I’m a list maker, a do-er, one person called me a “producer.” There is nothing quite so satisfying as crossing something off a list, and nothing quite as frustrating as moving something from list to list to list without crossing it off, despite the best laid plans.

This is a struggle I’ve had my whole life, but I’m convinced I was given a child with special needs (and constant demands) to “force quit” this neurotic, yet pleasing to society, way of being. When my son, Rojo, was first born he joined our family of three in a tiny one-bath, two-bedroom home. It would take me all week to clean the bathroom, because every time I went in to wipe the mirror or clean the toilet, his screaming interrupted me. That should have been my warning sign, but I ignored it.

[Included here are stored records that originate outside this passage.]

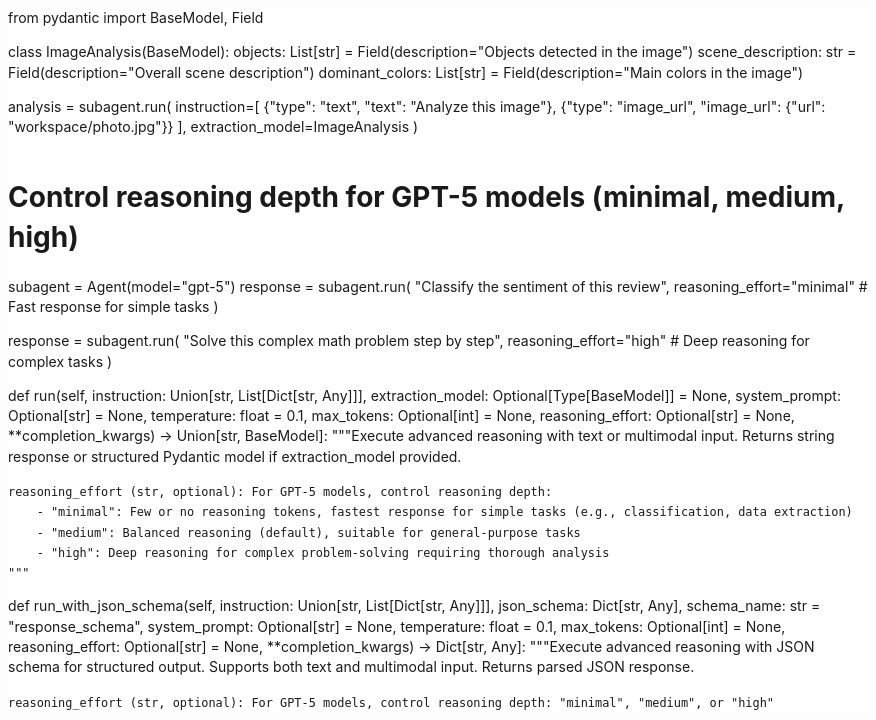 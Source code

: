 from pydantic import BaseModel, Field

class ImageAnalysis(BaseModel):
objects: List[str] = Field(description="Objects detected in the image")
scene_description: str = Field(description="Overall scene description")
dominant_colors: List[str] = Field(description="Main colors in the image")

analysis = subagent.run(
instruction=[
{"type": "text", "text": "Analyze this image"},
{"type": "image_url", "image_url": {"url": "workspace/photo.jpg"}}
],
extraction_model=ImageAnalysis
)

# Control reasoning depth for GPT-5 models (minimal, medium, high)

subagent = Agent(model="gpt-5")
response = subagent.run(
"Classify the sentiment of this review",
reasoning_effort="minimal" # Fast response for simple tasks
)

response = subagent.run(
"Solve this complex math problem step by step",
reasoning_effort="high" # Deep reasoning for complex tasks
)
</usage>

<methods>
def run(self, instruction: Union[str, List[Dict[str, Any]]], extraction_model: Optional[Type[BaseModel]] = None, system_prompt: Optional[str] = None, temperature: float = 0.1, max_tokens: Optional[int] = None, reasoning_effort: Optional[str] = None, **completion_kwargs) -> Union[str, BaseModel]:
    """Execute advanced reasoning with text or multimodal input. Returns string response or structured Pydantic model if extraction_model provided.
    
    reasoning_effort (str, optional): For GPT-5 models, control reasoning depth:
        - "minimal": Few or no reasoning tokens, fastest response for simple tasks (e.g., classification, data extraction)
        - "medium": Balanced reasoning (default), suitable for general-purpose tasks
        - "high": Deep reasoning for complex problem-solving requiring thorough analysis
    """

def run_with_json_schema(self, instruction: Union[str, List[Dict[str, Any]]], json_schema: Dict[str, Any], schema_name: str = "response_schema", system_prompt: Optional[str] = None, temperature: float = 0.1, max_tokens: Optional[int] = None, reasoning_effort: Optional[str] = None, \*\*completion_kwargs) -> Dict[str, Any]:
"""Execute advanced reasoning with JSON schema for structured output. Supports both text and multimodal input. Returns parsed JSON response.

    reasoning_effort (str, optional): For GPT-5 models, control reasoning depth: "minimal", "medium", or "high"
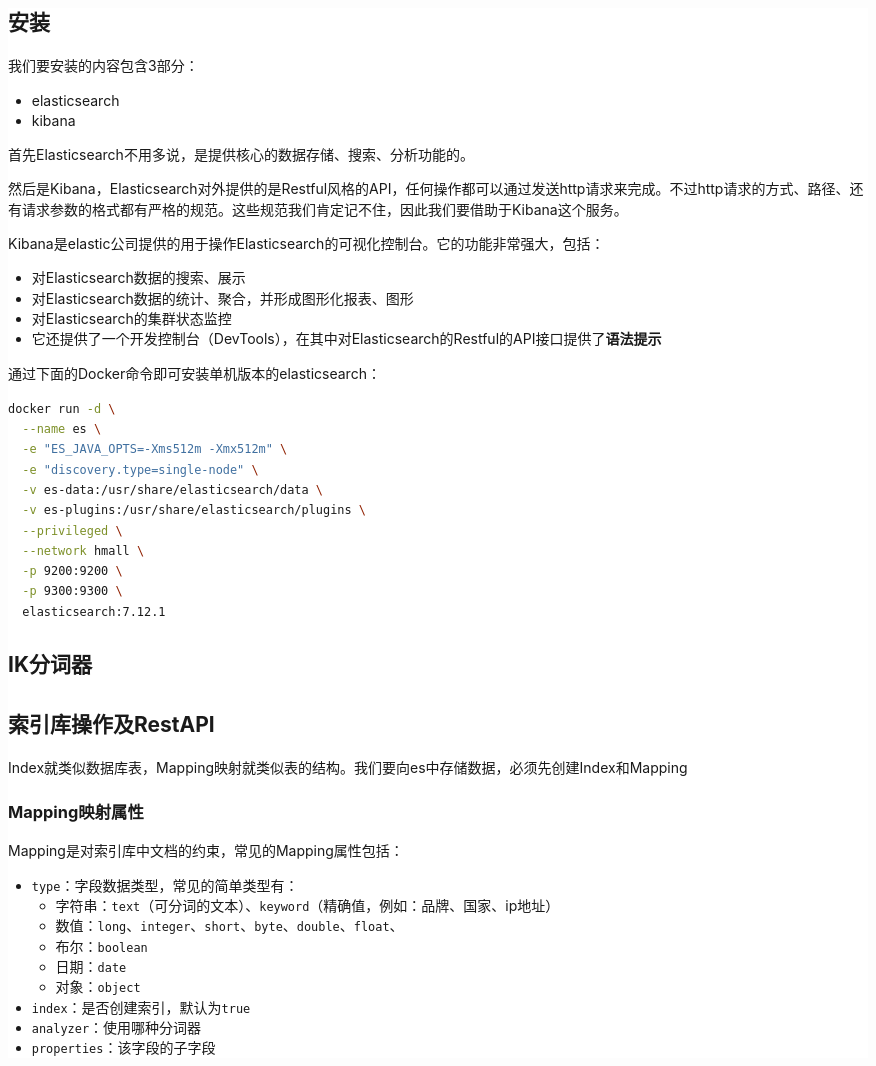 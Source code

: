 ## 安装

我们要安装的内容包含3部分：

- elasticsearch
- kibana

首先Elasticsearch不用多说，是提供核心的数据存储、搜索、分析功能的。

然后是Kibana，Elasticsearch对外提供的是Restful风格的API，任何操作都可以通过发送http请求来完成。不过http请求的方式、路径、还有请求参数的格式都有严格的规范。这些规范我们肯定记不住，因此我们要借助于Kibana这个服务。

Kibana是elastic公司提供的用于操作Elasticsearch的可视化控制台。它的功能非常强大，包括：

- 对Elasticsearch数据的搜索、展示
- 对Elasticsearch数据的统计、聚合，并形成图形化报表、图形
- 对Elasticsearch的集群状态监控
- 它还提供了一个开发控制台（DevTools），在其中对Elasticsearch的Restful的API接口提供了**语法提示**

通过下面的Docker命令即可安装单机版本的elasticsearch：

```Bash
docker run -d \
  --name es \
  -e "ES_JAVA_OPTS=-Xms512m -Xmx512m" \
  -e "discovery.type=single-node" \
  -v es-data:/usr/share/elasticsearch/data \
  -v es-plugins:/usr/share/elasticsearch/plugins \
  --privileged \
  --network hmall \
  -p 9200:9200 \
  -p 9300:9300 \
  elasticsearch:7.12.1
```

## IK分词器

## 索引库操作及RestAPI

Index就类似数据库表，Mapping映射就类似表的结构。我们要向es中存储数据，必须先创建Index和Mapping

### Mapping映射属性

Mapping是对索引库中文档的约束，常见的Mapping属性包括：

- `type`：字段数据类型，常见的简单类型有： 
  - 字符串：`text`（可分词的文本）、`keyword`（精确值，例如：品牌、国家、ip地址）
  - 数值：`long`、`integer`、`short`、`byte`、`double`、`float`、
  - 布尔：`boolean`
  - 日期：`date`
  - 对象：`object`
- `index`：是否创建索引，默认为`true`
- `analyzer`：使用哪种分词器
- `properties`：该字段的子字段
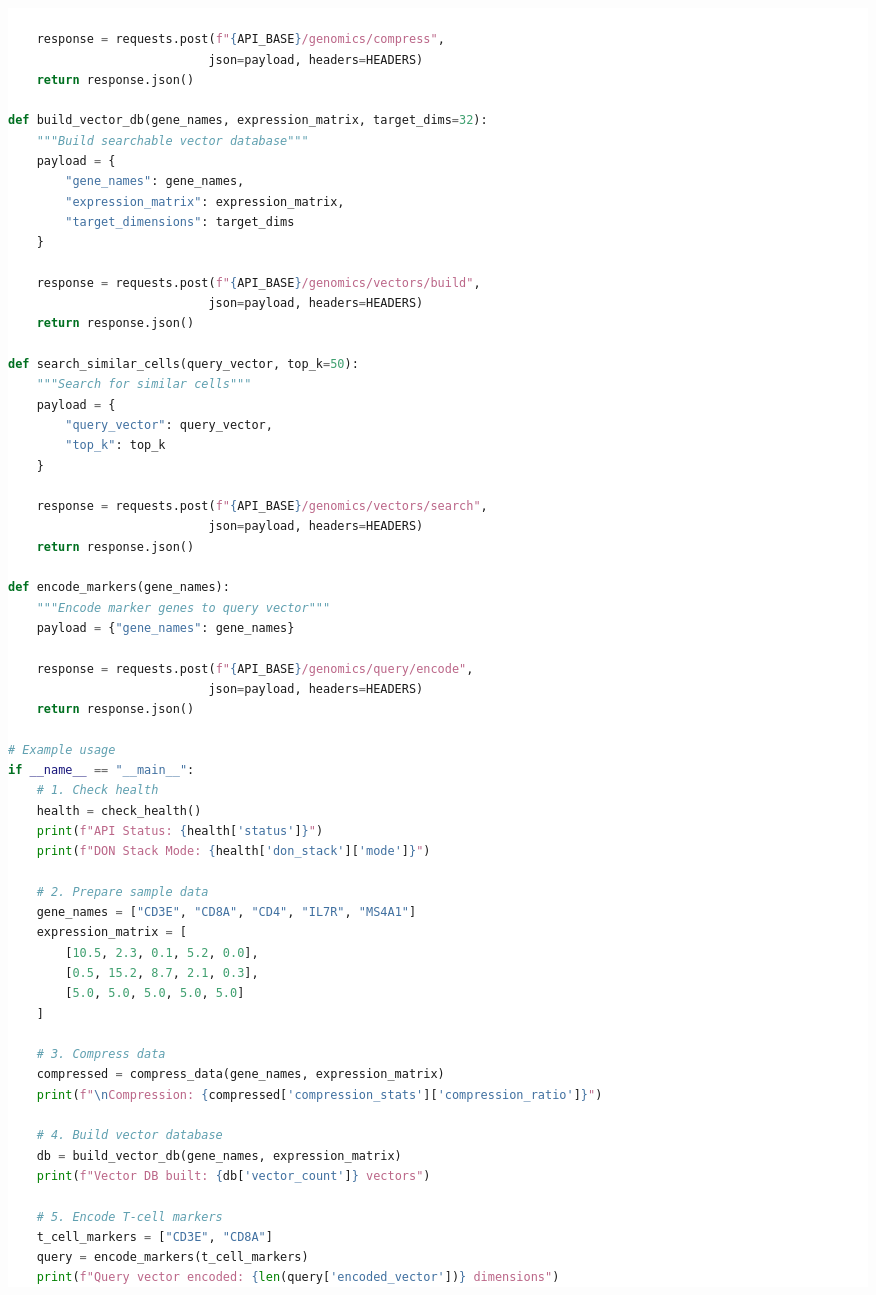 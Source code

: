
 ```python
    
    response = requests.post(f"{API_BASE}/genomics/compress", 
                            json=payload, headers=HEADERS)
    return response.json()

def build_vector_db(gene_names, expression_matrix, target_dims=32):
    """Build searchable vector database"""
    payload = {
        "gene_names": gene_names,
        "expression_matrix": expression_matrix,
        "target_dimensions": target_dims
    }
    
    response = requests.post(f"{API_BASE}/genomics/vectors/build",
                            json=payload, headers=HEADERS)
    return response.json()

def search_similar_cells(query_vector, top_k=50):
    """Search for similar cells"""
    payload = {
        "query_vector": query_vector,
        "top_k": top_k
    }
    
    response = requests.post(f"{API_BASE}/genomics/vectors/search",
                            json=payload, headers=HEADERS)
    return response.json()

def encode_markers(gene_names):
    """Encode marker genes to query vector"""
    payload = {"gene_names": gene_names}
    
    response = requests.post(f"{API_BASE}/genomics/query/encode",
                            json=payload, headers=HEADERS)
    return response.json()

# Example usage
if __name__ == "__main__":
    # 1. Check health
    health = check_health()
    print(f"API Status: {health['status']}")
    print(f"DON Stack Mode: {health['don_stack']['mode']}")
    
    # 2. Prepare sample data
    gene_names = ["CD3E", "CD8A", "CD4", "IL7R", "MS4A1"]
    expression_matrix = [
        [10.5, 2.3, 0.1, 5.2, 0.0],
        [0.5, 15.2, 8.7, 2.1, 0.3],
        [5.0, 5.0, 5.0, 5.0, 5.0]
    ]
    
    # 3. Compress data
    compressed = compress_data(gene_names, expression_matrix)
    print(f"\nCompression: {compressed['compression_stats']['compression_ratio']}")
    
    # 4. Build vector database
    db = build_vector_db(gene_names, expression_matrix)
    print(f"Vector DB built: {db['vector_count']} vectors")
    
    # 5. Encode T-cell markers
    t_cell_markers = ["CD3E", "CD8A"]
    query = encode_markers(t_cell_markers)
    print(f"Query vector encoded: {len(query['encoded_vector'])} dimensions")
```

Instead I just kept fighting upstream to get that bathroom cleaned each week, before starting all over again.

Now, pushing fifteen years later, my before schools, my after schools, evenings, weekends, holidays and summers, are all one long exercise in futility, me with the To Do list, him with the opposing agenda, the one I fight against, the one I resent, the one that inevitably wins, every time.

And here’s the “funny,” part, when I am with my son, I am always looking for ways we can kill time together. What can we do to chew up some time? What is something that he is able and willing to do, that he also enjoys? I find myself at a lot of parks watching him play with kids one-third his age. I find myself at a lot of 7-11’s strolling through the identical aisles, marveling at the things he points out and wants me to marvel at: gum that changes flavors, glazed donuts, Slurpee machines. I find myself with a whole lot of opportunities to just “be,” if only I stop the struggle and let it in – the nothing, the everything.

2 comments:

  1. I could not possibly relate more. I was just like you pre-mommyhood. I could not have imagined I would go days without showering or not brush my teeth everyday much less not have a spotless house. My Little Man would scream at the top of his lungs non-stop if he was not being held. And it was not enough that he was held, I had to be standing while holding him.
    I'm happy to report that it does get better. I don't know how it happened, or when, but it did get better ... undoubtedly while I was busy making a to-do list.